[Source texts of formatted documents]
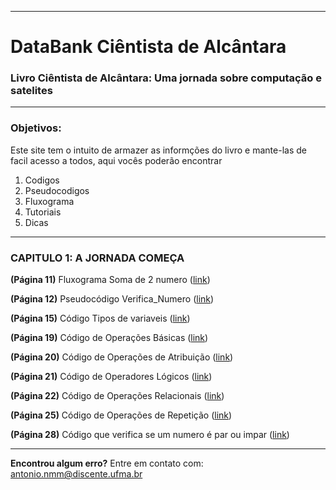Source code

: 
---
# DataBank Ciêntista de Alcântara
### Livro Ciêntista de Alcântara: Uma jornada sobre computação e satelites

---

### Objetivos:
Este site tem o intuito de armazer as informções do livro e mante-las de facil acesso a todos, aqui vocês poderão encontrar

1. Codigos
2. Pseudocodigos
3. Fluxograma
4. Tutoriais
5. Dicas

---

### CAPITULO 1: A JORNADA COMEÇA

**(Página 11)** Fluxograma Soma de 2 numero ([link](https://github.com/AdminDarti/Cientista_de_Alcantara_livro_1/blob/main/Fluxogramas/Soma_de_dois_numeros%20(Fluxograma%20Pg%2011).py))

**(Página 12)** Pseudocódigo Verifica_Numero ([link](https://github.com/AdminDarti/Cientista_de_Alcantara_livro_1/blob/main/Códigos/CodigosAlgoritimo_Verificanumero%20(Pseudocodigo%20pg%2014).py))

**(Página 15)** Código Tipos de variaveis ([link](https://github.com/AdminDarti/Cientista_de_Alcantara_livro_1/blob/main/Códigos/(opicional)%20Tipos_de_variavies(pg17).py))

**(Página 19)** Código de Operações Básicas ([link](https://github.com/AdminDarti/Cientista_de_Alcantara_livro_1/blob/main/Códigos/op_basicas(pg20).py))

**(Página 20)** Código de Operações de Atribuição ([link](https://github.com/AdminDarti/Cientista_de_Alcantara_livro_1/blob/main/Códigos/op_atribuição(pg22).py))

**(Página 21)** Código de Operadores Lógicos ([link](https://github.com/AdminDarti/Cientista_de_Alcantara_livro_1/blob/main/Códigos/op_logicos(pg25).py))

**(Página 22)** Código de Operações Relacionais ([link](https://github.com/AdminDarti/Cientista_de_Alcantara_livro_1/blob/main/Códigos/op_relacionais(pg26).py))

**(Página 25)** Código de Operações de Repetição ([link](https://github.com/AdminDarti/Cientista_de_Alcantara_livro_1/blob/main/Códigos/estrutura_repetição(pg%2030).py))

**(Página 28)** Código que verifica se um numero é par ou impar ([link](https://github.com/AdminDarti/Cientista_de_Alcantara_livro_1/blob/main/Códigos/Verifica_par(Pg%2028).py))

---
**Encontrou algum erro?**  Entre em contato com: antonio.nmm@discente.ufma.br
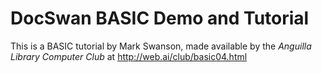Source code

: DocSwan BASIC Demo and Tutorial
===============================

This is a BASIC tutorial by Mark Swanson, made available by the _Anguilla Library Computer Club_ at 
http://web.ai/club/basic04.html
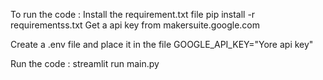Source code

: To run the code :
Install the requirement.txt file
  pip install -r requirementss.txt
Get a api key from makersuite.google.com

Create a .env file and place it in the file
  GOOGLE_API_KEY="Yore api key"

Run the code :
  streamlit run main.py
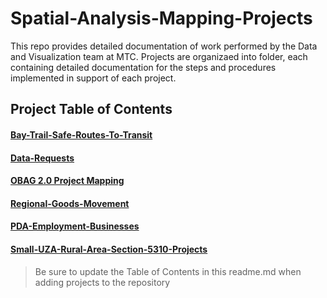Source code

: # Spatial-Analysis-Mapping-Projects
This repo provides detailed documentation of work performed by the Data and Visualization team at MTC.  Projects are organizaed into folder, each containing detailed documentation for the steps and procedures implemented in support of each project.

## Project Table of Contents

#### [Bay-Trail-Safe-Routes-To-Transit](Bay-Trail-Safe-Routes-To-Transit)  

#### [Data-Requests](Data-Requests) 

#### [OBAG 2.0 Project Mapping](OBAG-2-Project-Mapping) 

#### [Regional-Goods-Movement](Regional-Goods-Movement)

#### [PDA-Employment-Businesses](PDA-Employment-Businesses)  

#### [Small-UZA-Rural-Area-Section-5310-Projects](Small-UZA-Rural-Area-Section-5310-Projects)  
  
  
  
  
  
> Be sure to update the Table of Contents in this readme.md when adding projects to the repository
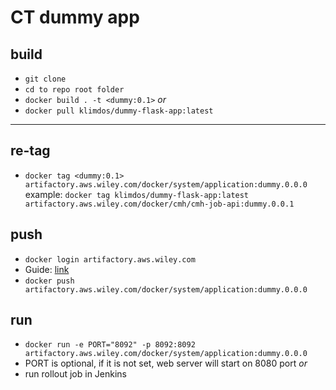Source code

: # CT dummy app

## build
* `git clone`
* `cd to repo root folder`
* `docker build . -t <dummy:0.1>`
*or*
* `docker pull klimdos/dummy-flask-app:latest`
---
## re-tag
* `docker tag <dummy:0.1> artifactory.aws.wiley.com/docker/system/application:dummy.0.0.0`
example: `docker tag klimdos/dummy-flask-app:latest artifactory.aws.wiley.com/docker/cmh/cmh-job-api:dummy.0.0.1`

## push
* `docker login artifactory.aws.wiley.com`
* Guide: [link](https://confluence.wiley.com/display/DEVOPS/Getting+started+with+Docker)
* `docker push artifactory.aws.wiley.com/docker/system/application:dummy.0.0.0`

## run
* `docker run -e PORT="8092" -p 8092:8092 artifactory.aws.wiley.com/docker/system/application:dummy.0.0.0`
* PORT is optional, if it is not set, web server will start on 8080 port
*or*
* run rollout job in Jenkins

▸ EXERCISE REQUIREMENTS: For the word "wiley", please count the lines in the data where it appears and respond with the number only.

▸ TASK SOLUTION: 6